But you wouldn't, for example, get away with breaking SQL (or even
improving it incompatibly) to facilitate a better elog.

> > As far
> > as I can tell, it just creates more typing for no benefit whatsoever.
>
> "def main(*args):" is annoying, but not entirely lamentable...
> It's explicit, as well(no need to document munging that occurs behind the scenes).
>
> Also, compare the cases where you need to cache some initialized data:
>
> if 'key' not in SD:
> ...
> SD['key'] = my_newly_initialized_data
> ...
>
>
> With function modules, SD is not needed as you have your module globals to keep your locally cached data in:
>
> ...
> data = my_newly_initialized_data
>
> def main(*args):
> ...

I can see that this creates other options for structuring code, but it
doesn't actually match my way of thinking. (Obviously, I'm biased, but
anyway.) I think of a PL/Python function as a Python script file stored
in the database.

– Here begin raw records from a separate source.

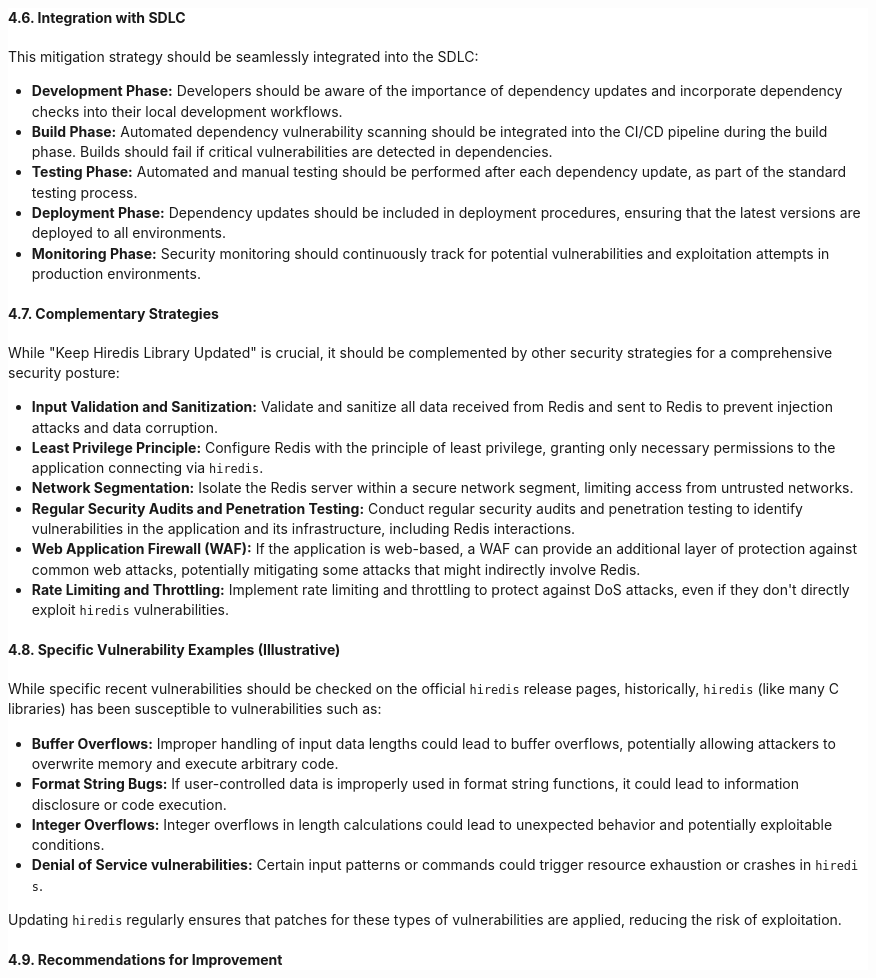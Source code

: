 #### 4.6. Integration with SDLC

This mitigation strategy should be seamlessly integrated into the SDLC:

*   **Development Phase:** Developers should be aware of the importance of dependency updates and incorporate dependency checks into their local development workflows.
*   **Build Phase:** Automated dependency vulnerability scanning should be integrated into the CI/CD pipeline during the build phase. Builds should fail if critical vulnerabilities are detected in dependencies.
*   **Testing Phase:**  Automated and manual testing should be performed after each dependency update, as part of the standard testing process.
*   **Deployment Phase:**  Dependency updates should be included in deployment procedures, ensuring that the latest versions are deployed to all environments.
*   **Monitoring Phase:**  Security monitoring should continuously track for potential vulnerabilities and exploitation attempts in production environments.

#### 4.7. Complementary Strategies

While "Keep Hiredis Library Updated" is crucial, it should be complemented by other security strategies for a comprehensive security posture:

*   **Input Validation and Sanitization:**  Validate and sanitize all data received from Redis and sent to Redis to prevent injection attacks and data corruption.
*   **Least Privilege Principle:**  Configure Redis with the principle of least privilege, granting only necessary permissions to the application connecting via `hiredis`.
*   **Network Segmentation:**  Isolate the Redis server within a secure network segment, limiting access from untrusted networks.
*   **Regular Security Audits and Penetration Testing:**  Conduct regular security audits and penetration testing to identify vulnerabilities in the application and its infrastructure, including Redis interactions.
*   **Web Application Firewall (WAF):**  If the application is web-based, a WAF can provide an additional layer of protection against common web attacks, potentially mitigating some attacks that might indirectly involve Redis.
*   **Rate Limiting and Throttling:** Implement rate limiting and throttling to protect against DoS attacks, even if they don't directly exploit `hiredis` vulnerabilities.

#### 4.8. Specific Vulnerability Examples (Illustrative)

While specific recent vulnerabilities should be checked on the official `hiredis` release pages, historically, `hiredis` (like many C libraries) has been susceptible to vulnerabilities such as:

*   **Buffer Overflows:**  Improper handling of input data lengths could lead to buffer overflows, potentially allowing attackers to overwrite memory and execute arbitrary code.
*   **Format String Bugs:**  If user-controlled data is improperly used in format string functions, it could lead to information disclosure or code execution.
*   **Integer Overflows:**  Integer overflows in length calculations could lead to unexpected behavior and potentially exploitable conditions.
*   **Denial of Service vulnerabilities:**  Certain input patterns or commands could trigger resource exhaustion or crashes in `hiredis`.

Updating `hiredis` regularly ensures that patches for these types of vulnerabilities are applied, reducing the risk of exploitation.

#### 4.9. Recommendations for Improvement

When you call it, arguments are passed just like a
Python script receives arguments from the shell. When Python scripts
want to share data, they might use a file (or perhaps a database server
in advanced cases) and do

if not file exists:
create the file
fill it with data

This is in my mind quite analogous to how the SD business works.

The analogy to your approach, as I understand it, would be that multiple
instances of the same script file will automatically share their global
variables. That could be quite interesting, actually, but it's not how
it works, and in most cases it's better that way.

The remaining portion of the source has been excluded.